What to say, on such an occasion, though? In my opening remarks I confessed that I had spent my lunchtime making a pilgrimage to a local site of interest – the memorial to an 18th Century cobbler. Timothy Burnett was a local businessman who felt greatly aggrieved that the rich and privileged should have enclosed the local parkland – denying right of access across it for ordinary people. This meant that local residents who wanted to access each others’ businesses, or to go to church, had to take the long way round. Declaring himself ‘unwilling to leave the world a worse place than I have found it’ – he took on the Earl of Halifax in the courts, won his case for public access – and a footpath was built. Just over a century later a memorial (pictured below) was erected in his name- a reminder of a local trader with a conscience who served his fellow men.

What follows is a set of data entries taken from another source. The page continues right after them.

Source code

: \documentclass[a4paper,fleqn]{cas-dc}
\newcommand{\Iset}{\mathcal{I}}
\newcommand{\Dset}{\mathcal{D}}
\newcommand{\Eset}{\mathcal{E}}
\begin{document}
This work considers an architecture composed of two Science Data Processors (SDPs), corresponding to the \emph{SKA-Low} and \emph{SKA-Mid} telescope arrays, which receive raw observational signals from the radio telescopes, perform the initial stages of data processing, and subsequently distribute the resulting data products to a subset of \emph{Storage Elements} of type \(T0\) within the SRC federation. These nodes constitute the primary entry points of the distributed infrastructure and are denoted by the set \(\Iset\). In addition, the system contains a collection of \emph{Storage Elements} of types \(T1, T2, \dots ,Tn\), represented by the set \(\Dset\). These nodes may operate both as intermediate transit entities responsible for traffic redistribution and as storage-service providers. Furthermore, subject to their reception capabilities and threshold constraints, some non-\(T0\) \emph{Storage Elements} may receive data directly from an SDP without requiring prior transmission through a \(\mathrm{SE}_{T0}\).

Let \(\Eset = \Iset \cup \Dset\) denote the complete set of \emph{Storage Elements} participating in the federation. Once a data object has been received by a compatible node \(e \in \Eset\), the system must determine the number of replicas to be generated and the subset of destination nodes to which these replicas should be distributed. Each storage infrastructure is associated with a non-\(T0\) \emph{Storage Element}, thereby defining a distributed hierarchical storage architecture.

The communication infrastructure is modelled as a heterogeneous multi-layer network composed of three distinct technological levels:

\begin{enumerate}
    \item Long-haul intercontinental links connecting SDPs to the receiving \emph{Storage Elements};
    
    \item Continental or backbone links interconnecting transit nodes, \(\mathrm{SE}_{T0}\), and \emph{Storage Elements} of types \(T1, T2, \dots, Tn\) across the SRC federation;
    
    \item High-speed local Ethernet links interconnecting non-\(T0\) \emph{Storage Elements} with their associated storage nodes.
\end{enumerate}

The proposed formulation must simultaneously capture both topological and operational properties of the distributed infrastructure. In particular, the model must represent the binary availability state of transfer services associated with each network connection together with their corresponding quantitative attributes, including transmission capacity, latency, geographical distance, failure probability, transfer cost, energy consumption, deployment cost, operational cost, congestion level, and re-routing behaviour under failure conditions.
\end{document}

From there, as you can imagine, it was a short step to declare the church’s commitment to community involvement, and my own pleasure at hosting such a gathering where business people could help each other out. This little thought cannot have lasted more than a minute – but it certainly sparked a lot of conversations before the evening was through.
Perhaps the most important of them was with one of our local businessmen who said that it’s all about the ‘C’ word. The ‘C’ in question, in case you are wondering, was ‘community’ which is probably why mentions of our exciting November event were warmly received. More of that tomorrow…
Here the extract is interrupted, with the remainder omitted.